A milling apparatus for preparing concrete floor surfaces consists of rear wheel motorized cart connected in tandem to a traction milling machine having a frame mounted drum for milling engagement with the floor and forward and rearward means for vertically adjusting the frame attached forward wheel means and rearward wheel means with reference to the floor. The forward wheel means includes a ski element and the rearward wheel means includes a wheeled dolly arrangement. The tandem connection consists of a specialized horizontally articulated hitch which transfers a portion of the weight of the motorized cart to the rear axle of the traction milling machine. An operator sits on the motorized cart and operates and steers the traction milling machine which includes motor means for powering said cart and the traction machine and steering means.

Patent
   6494542
Priority
Nov 17 2000
Filed
Nov 17 2000
Issued
Dec 17 2002
Expiry
Nov 17 2020
Assg.orig
Entity
Small
6
16
all paid
1. A milling apparatus for preparing concrete floor surfaces comprising a rear wheeled motorized cart connected in tandem to a traction milling machine: said traction milling machine having a frame and drum mounted on said frame for milling engagement with said floor surface; forward wheel means attached to the front end of said frame and forward adjustment means for vertically adjusting said forward wheel means with reference to the frame; rearward wheel means comprising an axle and pair of spaced apart wheels mounted on said axle, said axle attached to the rearward end of said frame and rearward adjustment means for vertically adjusting said rear wheel means with reference to the frame; said tandem connection comprising a horizontally articulated hitch having a first portion pivotally mounted on said axle and a second complementary portion attached to said cart and said first portion; said milling apparatus having an operator seat and steering means for said operator; and motor means for powering said cart and said traction milling machine.
2. The milling apparatus as claimed in claim 1 wherein said first portion of the articulated hitch comprises a tongue member and said second complementary portion comprises a vertically aligned u-shaped member and wherein said attachment between said first and second portions consists of placement of said tongue member within said u-shaped member and securing said tongue member within said u-shaped member by means of a pin.
3. The milling apparatus as claimed in claim 2 wherein said first portion includes a flange having a circular bore having a diameter greater than the diameter of said axle.
4. The milling apparatus as claimed in claim 3 wherein said forward wheel means comprises at least one wheel.
5. The milling apparatus as claimed in claim 4 wherein said rear wheel means comprises a dolly arrangement at each end of said axle comprising a ridged frame housing containing two tandem aligned wheels said ridged frame housing having means for attachment to the end of said axle.
6. The milling apparatus as claimed in claim 5 wherein said drum comprises regularly spaced rods around the periphery of said drum and attached at each end thereof to side drum elements and having a plurality of teeth having spacers therebetween fitted onto said rods.
7. The milling apparatus as claimed in claim 5 wherein said drum comprises a plurality of vertically aligned saw-blades.
8. The milling apparatus as claimed in claim 3 wherein said forward wheel means comprises a ski shaped sliding element.
9. The milling apparatus as claimed in claim 8 wherein said rear wheel means comprises a dolly arrangement at each end of said axle comprising a ridged frame housing containing two tandem aligned wheels said ridged frame housing having means for attachment to the end of said axle.
10. The milling apparatus as claimed in claim 9 wherein said drum comprises regularly spaced rods around the periphery of said drum and attached at each end thereof to side drum elements and having a plurality of teeth having spacers therebetween fitted onto said rods.
11. The milling apparatus as claimed in claim 9 wherein said drum comprises a plurality of vertically aligned saw-blades.
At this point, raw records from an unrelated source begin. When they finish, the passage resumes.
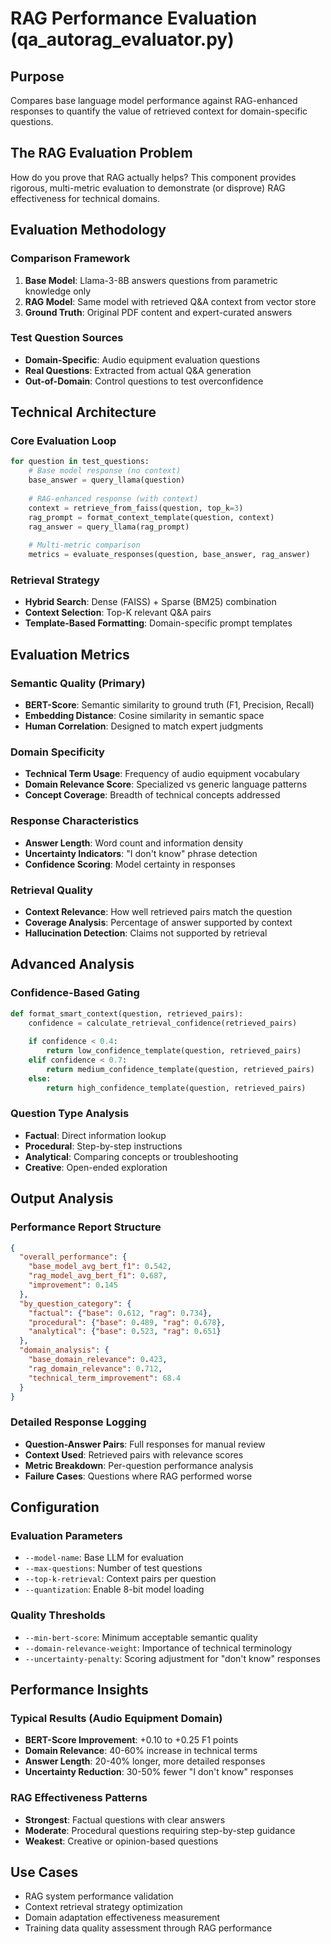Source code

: # RAG Performance Evaluation (qa_autorag_evaluator.py)

## Purpose
Compares base language model performance against RAG-enhanced responses to quantify the value of retrieved context for domain-specific questions.

## The RAG Evaluation Problem
How do you prove that RAG actually helps? This component provides rigorous, multi-metric evaluation to demonstrate (or disprove) RAG effectiveness for technical domains.

## Evaluation Methodology

### Comparison Framework
1. **Base Model**: Llama-3-8B answers questions from parametric knowledge only
2. **RAG Model**: Same model with retrieved Q&A context from vector store
3. **Ground Truth**: Original PDF content and expert-curated answers

### Test Question Sources
- **Domain-Specific**: Audio equipment evaluation questions
- **Real Questions**: Extracted from actual Q&A generation
- **Out-of-Domain**: Control questions to test overconfidence

## Technical Architecture

### Core Evaluation Loop
```python
for question in test_questions:
    # Base model response (no context)
    base_answer = query_llama(question)
    
    # RAG-enhanced response (with context)
    context = retrieve_from_faiss(question, top_k=3)
    rag_prompt = format_context_template(question, context)
    rag_answer = query_llama(rag_prompt)
    
    # Multi-metric comparison
    metrics = evaluate_responses(question, base_answer, rag_answer)
```

### Retrieval Strategy
- **Hybrid Search**: Dense (FAISS) + Sparse (BM25) combination
- **Context Selection**: Top-K relevant Q&A pairs
- **Template-Based Formatting**: Domain-specific prompt templates

## Evaluation Metrics

### Semantic Quality (Primary)
- **BERT-Score**: Semantic similarity to ground truth (F1, Precision, Recall)
- **Embedding Distance**: Cosine similarity in semantic space
- **Human Correlation**: Designed to match expert judgments

### Domain Specificity
- **Technical Term Usage**: Frequency of audio equipment vocabulary
- **Domain Relevance Score**: Specialized vs generic language patterns
- **Concept Coverage**: Breadth of technical concepts addressed

### Response Characteristics
- **Answer Length**: Word count and information density
- **Uncertainty Indicators**: "I don't know" phrase detection
- **Confidence Scoring**: Model certainty in responses

### Retrieval Quality
- **Context Relevance**: How well retrieved pairs match the question
- **Coverage Analysis**: Percentage of answer supported by context
- **Hallucination Detection**: Claims not supported by retrieval

## Advanced Analysis

### Confidence-Based Gating
```python
def format_smart_context(question, retrieved_pairs):
    confidence = calculate_retrieval_confidence(retrieved_pairs)
    
    if confidence < 0.4:
        return low_confidence_template(question, retrieved_pairs)
    elif confidence < 0.7:
        return medium_confidence_template(question, retrieved_pairs)
    else:
        return high_confidence_template(question, retrieved_pairs)
```

### Question Type Analysis
- **Factual**: Direct information lookup
- **Procedural**: Step-by-step instructions
- **Analytical**: Comparing concepts or troubleshooting
- **Creative**: Open-ended exploration

## Output Analysis

### Performance Report Structure
```json
{
  "overall_performance": {
    "base_model_avg_bert_f1": 0.542,
    "rag_model_avg_bert_f1": 0.687,
    "improvement": 0.145
  },
  "by_question_category": {
    "factual": {"base": 0.612, "rag": 0.734},
    "procedural": {"base": 0.489, "rag": 0.678},
    "analytical": {"base": 0.523, "rag": 0.651}
  },
  "domain_analysis": {
    "base_domain_relevance": 0.423,
    "rag_domain_relevance": 0.712,
    "technical_term_improvement": 68.4
  }
}
```

### Detailed Response Logging
- **Question-Answer Pairs**: Full responses for manual review
- **Context Used**: Retrieved pairs with relevance scores
- **Metric Breakdown**: Per-question performance analysis
- **Failure Cases**: Questions where RAG performed worse

## Configuration

### Evaluation Parameters
- `--model-name`: Base LLM for evaluation
- `--max-questions`: Number of test questions
- `--top-k-retrieval`: Context pairs per question
- `--quantization`: Enable 8-bit model loading

### Quality Thresholds
- `--min-bert-score`: Minimum acceptable semantic quality
- `--domain-relevance-weight`: Importance of technical terminology
- `--uncertainty-penalty`: Scoring adjustment for "don't know" responses

## Performance Insights

### Typical Results (Audio Equipment Domain)
- **BERT-Score Improvement**: +0.10 to +0.25 F1 points
- **Domain Relevance**: 40-60% increase in technical terms
- **Answer Length**: 20-40% longer, more detailed responses
- **Uncertainty Reduction**: 30-50% fewer "I don't know" responses

### RAG Effectiveness Patterns
- **Strongest**: Factual questions with clear answers
- **Moderate**: Procedural questions requiring step-by-step guidance
- **Weakest**: Creative or opinion-based questions

## Use Cases
- RAG system performance validation
- Context retrieval strategy optimization
- Domain adaptation effectiveness measurement
- Training data quality assessment through RAG performance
In the agricultural industry, hoofed livestock are typically housed on smooth concrete floors. This has caused the problem of livestock not having a sure footing, as such floors do not provide sufficient traction. The livestock, as for example dairy cows, slip on these types of floors causing falls and injury. These injuries can be severe enough that the animal must be humanely put down. The slick flooring also causes undue stress on the livestock, thereby effectively reducing the animals feed intake, production, weight, and overall health. These disadvantages associated with smooth concrete flooring increase costs to the owner of the livestock because of lost production and increased veterinary and nutritional needs.

For many years the agricultural industry has attempted to address the problems set out above with marginal success. For example, a process of power toweling a new barn floor to make it smooth and flat and then saw cutting grooves in the concrete has been used for many years. There are several disadvantages associated with this method including its complexity involving several steps and difficulty in obtaining a consistent and uniform finish.

Sandblasting has also been used to roughen concrete floor surfaces. Sandblasting, however, only temporarily fixes the problem for a period of about a year because the texture tends to wear off. Yet another floor treatment involves using a demolition hammer to apply a texture to the concrete floor surface. This ad hoc method often results in damage to the floor and does not result in a consistent or uniform floor surface.

These prior art surface preparation applications have been used for slatted floors as well. However, when a slat has had, for example, the grooving method applied to it, the manufacturer of the slats voids the warranty claiming that the process of saw cutting grooves into slats reduces their structural integrity with the likelihood of making the slats unsafe for livestock traffic. As such, the farmer typically refuses this option and the livestock is no further ahead.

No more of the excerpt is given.